Study material START
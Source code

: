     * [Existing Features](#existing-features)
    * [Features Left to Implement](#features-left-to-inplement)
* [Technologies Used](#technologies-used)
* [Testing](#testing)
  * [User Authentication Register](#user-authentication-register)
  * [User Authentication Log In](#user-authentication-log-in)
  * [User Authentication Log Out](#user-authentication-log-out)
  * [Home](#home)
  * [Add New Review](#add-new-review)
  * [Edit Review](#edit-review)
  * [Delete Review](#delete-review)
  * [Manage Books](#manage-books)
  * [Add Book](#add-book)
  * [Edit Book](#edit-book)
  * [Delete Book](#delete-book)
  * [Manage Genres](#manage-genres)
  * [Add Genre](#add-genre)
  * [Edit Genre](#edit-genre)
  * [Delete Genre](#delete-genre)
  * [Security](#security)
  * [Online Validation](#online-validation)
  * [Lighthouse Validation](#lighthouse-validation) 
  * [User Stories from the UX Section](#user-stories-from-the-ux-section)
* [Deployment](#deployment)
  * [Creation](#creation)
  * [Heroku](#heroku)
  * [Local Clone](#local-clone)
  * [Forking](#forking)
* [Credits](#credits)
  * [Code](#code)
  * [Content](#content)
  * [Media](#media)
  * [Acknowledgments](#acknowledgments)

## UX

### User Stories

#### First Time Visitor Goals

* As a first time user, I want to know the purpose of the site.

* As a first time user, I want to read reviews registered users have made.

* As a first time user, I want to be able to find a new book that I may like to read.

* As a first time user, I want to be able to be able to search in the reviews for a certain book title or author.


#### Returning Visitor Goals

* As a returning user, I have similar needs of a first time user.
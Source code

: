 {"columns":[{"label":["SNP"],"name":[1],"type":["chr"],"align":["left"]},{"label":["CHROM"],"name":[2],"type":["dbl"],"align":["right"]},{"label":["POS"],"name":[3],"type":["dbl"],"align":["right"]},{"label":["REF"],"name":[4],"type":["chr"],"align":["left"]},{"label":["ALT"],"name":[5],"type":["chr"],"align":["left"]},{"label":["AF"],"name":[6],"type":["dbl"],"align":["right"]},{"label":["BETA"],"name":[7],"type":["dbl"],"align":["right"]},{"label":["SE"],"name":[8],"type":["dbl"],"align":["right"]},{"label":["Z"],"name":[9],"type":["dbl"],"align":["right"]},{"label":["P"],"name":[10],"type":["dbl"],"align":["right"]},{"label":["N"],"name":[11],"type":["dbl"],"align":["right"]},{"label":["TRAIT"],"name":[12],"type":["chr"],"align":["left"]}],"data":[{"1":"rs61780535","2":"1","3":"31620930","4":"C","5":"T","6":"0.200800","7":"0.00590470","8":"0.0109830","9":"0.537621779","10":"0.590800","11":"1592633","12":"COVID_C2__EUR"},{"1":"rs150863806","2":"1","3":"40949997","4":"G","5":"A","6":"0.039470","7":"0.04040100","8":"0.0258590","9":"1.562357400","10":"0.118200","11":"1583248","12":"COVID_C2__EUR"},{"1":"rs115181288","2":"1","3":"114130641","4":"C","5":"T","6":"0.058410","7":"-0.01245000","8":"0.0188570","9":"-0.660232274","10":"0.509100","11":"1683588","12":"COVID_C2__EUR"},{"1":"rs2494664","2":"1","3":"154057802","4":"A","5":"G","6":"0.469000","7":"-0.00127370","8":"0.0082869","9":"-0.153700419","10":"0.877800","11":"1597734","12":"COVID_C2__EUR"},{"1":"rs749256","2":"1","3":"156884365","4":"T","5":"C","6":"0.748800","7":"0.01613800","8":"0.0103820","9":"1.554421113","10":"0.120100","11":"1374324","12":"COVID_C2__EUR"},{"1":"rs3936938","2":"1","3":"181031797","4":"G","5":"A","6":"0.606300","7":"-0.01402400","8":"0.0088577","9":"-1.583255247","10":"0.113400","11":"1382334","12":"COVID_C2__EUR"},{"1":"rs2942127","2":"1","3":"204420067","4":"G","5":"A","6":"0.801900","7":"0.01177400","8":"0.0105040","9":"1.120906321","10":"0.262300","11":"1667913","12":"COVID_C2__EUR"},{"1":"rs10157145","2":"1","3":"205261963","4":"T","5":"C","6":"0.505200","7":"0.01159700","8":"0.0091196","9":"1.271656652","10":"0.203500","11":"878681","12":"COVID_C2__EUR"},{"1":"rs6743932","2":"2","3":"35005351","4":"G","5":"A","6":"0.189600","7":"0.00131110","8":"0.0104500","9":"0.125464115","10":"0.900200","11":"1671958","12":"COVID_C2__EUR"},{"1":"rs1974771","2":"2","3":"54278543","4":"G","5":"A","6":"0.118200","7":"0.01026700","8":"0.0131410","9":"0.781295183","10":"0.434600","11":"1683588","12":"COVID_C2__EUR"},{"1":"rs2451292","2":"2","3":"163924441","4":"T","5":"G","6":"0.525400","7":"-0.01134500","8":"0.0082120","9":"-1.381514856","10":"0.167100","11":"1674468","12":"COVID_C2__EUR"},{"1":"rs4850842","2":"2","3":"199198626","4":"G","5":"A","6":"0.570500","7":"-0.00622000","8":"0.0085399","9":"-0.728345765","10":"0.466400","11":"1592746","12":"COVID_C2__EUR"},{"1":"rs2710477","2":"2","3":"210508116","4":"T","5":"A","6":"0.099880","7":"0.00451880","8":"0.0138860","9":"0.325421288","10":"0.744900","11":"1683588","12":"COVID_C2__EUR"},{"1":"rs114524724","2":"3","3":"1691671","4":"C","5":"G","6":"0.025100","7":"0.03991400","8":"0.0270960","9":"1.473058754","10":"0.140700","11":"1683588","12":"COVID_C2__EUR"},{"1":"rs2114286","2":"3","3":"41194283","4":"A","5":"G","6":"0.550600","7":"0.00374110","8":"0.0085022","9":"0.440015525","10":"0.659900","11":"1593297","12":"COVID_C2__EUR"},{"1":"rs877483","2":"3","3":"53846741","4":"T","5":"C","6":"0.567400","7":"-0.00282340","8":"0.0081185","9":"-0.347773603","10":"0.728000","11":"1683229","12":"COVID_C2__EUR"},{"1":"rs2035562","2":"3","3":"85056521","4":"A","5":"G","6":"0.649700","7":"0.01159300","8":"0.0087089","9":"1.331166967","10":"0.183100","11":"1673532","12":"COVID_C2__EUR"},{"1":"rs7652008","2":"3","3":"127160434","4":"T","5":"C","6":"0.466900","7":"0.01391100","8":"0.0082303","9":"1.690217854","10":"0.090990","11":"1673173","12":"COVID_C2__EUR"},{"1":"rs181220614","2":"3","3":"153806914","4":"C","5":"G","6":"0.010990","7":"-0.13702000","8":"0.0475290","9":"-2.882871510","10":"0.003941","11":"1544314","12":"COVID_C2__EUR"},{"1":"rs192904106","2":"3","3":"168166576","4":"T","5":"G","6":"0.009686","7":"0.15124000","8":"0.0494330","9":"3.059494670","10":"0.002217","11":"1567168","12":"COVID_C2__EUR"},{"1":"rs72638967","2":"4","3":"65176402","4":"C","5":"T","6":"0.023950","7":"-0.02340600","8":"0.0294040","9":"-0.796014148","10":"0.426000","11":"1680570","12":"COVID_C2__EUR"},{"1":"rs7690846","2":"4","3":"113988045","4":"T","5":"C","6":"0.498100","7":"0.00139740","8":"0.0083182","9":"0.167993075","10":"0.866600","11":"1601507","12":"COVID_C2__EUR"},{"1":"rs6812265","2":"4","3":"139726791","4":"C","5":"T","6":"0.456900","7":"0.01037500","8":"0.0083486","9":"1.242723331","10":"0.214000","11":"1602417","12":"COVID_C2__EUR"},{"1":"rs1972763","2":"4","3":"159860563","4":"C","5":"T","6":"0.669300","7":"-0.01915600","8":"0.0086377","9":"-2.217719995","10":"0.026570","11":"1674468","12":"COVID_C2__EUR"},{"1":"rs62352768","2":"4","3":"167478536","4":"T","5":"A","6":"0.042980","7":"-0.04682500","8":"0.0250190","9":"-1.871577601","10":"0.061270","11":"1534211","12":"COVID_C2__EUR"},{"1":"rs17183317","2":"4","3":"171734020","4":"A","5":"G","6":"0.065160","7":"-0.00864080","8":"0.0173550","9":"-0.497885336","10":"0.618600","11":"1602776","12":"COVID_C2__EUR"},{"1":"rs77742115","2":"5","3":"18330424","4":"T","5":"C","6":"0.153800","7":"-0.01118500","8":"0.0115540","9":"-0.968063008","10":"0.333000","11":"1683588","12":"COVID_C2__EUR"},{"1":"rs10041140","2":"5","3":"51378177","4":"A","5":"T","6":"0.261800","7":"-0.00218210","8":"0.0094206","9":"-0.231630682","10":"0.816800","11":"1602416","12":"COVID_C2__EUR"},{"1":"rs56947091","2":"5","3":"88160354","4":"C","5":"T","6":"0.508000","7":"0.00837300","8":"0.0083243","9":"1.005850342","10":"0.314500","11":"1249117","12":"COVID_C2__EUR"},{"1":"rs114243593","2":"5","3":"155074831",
Study material END
Study material START
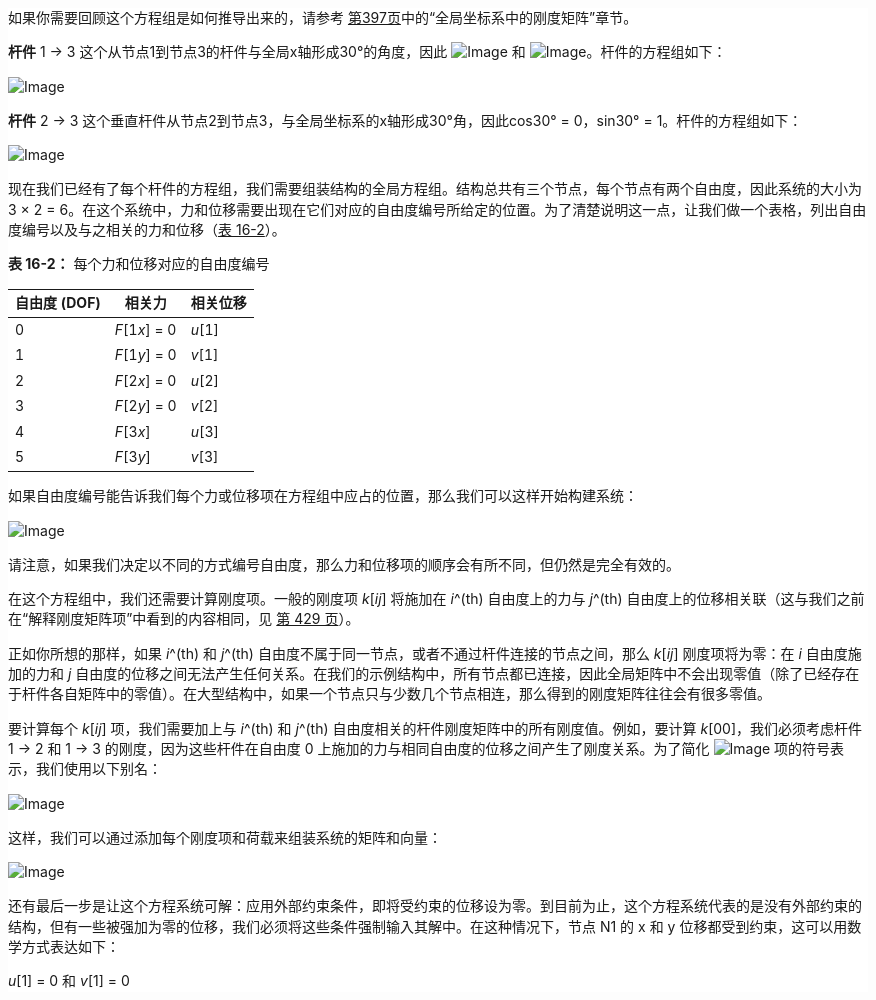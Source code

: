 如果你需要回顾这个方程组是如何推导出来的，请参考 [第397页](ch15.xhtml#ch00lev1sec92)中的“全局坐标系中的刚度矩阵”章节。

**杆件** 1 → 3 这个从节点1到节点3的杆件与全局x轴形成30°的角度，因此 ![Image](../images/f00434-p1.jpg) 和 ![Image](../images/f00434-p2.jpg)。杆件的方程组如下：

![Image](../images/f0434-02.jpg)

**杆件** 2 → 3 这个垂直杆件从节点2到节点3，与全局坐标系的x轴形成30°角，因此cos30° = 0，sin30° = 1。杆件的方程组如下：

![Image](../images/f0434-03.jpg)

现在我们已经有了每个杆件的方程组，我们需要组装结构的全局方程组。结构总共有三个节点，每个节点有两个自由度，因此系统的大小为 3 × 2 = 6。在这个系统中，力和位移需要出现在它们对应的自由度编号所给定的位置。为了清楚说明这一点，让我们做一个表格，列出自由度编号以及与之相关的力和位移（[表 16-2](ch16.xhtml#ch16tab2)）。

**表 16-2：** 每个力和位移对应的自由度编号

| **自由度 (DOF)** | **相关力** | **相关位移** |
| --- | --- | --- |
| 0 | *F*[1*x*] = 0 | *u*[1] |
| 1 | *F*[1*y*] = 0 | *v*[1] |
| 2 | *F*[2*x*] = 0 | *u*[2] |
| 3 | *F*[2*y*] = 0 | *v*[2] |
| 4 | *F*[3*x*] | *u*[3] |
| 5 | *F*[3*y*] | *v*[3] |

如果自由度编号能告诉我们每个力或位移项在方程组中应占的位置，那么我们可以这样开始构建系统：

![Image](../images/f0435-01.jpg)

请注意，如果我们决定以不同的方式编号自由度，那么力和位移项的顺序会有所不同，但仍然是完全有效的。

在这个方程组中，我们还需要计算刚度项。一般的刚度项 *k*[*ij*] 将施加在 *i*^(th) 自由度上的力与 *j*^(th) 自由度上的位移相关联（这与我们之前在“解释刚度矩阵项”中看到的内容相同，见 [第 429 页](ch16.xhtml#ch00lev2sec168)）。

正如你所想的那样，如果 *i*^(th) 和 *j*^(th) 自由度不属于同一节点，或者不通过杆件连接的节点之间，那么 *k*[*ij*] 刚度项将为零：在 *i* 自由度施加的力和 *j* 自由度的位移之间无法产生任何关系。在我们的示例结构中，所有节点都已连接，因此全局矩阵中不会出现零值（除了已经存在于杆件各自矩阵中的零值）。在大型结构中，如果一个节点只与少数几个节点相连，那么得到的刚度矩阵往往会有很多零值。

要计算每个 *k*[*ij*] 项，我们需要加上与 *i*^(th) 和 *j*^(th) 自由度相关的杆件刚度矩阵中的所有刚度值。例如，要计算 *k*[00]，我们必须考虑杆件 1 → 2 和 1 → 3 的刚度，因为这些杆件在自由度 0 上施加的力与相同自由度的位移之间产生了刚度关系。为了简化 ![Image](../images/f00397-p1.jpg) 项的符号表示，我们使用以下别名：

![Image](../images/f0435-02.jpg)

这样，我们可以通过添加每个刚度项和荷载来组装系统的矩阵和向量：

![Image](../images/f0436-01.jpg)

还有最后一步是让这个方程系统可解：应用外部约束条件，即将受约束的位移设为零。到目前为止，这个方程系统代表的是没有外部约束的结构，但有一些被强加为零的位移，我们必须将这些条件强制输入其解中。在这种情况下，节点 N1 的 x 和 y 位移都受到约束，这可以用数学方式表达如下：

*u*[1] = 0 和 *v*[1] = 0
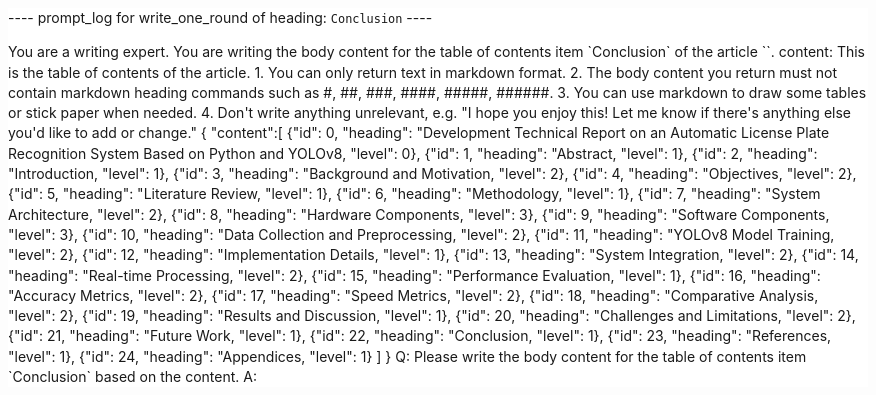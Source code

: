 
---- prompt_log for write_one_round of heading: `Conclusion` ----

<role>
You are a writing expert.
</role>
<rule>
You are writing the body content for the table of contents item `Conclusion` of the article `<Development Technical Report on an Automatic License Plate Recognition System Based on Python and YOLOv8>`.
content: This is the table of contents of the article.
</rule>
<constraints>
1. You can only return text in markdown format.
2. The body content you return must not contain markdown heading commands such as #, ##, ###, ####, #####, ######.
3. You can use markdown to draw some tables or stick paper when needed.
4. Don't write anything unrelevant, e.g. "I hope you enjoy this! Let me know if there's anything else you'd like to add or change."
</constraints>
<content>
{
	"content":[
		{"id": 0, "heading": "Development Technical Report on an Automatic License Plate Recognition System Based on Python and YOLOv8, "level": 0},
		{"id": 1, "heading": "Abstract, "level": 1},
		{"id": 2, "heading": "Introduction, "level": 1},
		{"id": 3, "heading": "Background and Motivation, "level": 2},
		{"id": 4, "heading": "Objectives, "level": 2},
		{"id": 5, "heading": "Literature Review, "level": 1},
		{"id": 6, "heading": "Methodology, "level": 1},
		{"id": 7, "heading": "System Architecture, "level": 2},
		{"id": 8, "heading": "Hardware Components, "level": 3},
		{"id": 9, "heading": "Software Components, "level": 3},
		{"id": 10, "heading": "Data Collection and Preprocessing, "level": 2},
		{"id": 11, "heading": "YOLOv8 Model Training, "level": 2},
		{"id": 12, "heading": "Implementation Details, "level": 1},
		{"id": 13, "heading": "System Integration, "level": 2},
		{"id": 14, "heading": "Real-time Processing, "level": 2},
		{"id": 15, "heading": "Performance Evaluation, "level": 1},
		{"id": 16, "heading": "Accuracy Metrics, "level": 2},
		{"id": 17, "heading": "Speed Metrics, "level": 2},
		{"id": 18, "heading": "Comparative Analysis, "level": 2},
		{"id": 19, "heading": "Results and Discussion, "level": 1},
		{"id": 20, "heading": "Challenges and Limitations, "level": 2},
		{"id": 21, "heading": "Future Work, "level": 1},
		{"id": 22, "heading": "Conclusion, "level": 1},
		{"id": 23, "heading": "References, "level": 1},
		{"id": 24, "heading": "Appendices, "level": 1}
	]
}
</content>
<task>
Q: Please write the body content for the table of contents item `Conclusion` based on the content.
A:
Study material END
- _Instructions for the task_
Your answer should be the exact lines above from the one with "5 | *F*[3*y*] | *v*[3] |" through the one with "要计算每个 *k*[*ij*] 项，我们需要加上与", both included, and nothing besides.

- _Response_
| 5 | *F*[3*y*] | *v*[3] |

如果自由度编号能告诉我们每个力或位移项在方程组中应占的位置，那么我们可以这样开始构建系统：

![Image](../images/f0435-01.jpg)

请注意，如果我们决定以不同的方式编号自由度，那么力和位移项的顺序会有所不同，但仍然是完全有效的。

在这个方程组中，我们还需要计算刚度项。一般的刚度项 *k*[*ij*] 将施加在 *i*^(th) 自由度上的力与 *j*^(th) 自由度上的位移相关联（这与我们之前在“解释刚度矩阵项”中看到的内容相同，见 [第 429 页](ch16.xhtml#ch00lev2sec168)）。

正如你所想的那样，如果 *i*^(th) 和 *j*^(th) 自由度不属于同一节点，或者不通过杆件连接的节点之间，那么 *k*[*ij*] 刚度项将为零：在 *i* 自由度施加的力和 *j* 自由度的位移之间无法产生任何关系。在我们的示例结构中，所有节点都已连接，因此全局矩阵中不会出现零值（除了已经存在于杆件各自矩阵中的零值）。在大型结构中，如果一个节点只与少数几个节点相连，那么得到的刚度矩阵往往会有很多零值。

要计算每个 *k*[*ij*] 项，我们需要加上与 *i*^(th) 和 *j*^(th) 自由度相关的杆件刚度矩阵中的所有刚度值。例如，要计算 *k*[00]，我们必须考虑杆件 1 → 2 和 1 → 3 的刚度，因为这些杆件在自由度 0 上施加的力与相同自由度的位移之间产生了刚度关系。为了简化 ![Image](../images/f00397-p1.jpg) 项的符号表示，我们使用以下别名：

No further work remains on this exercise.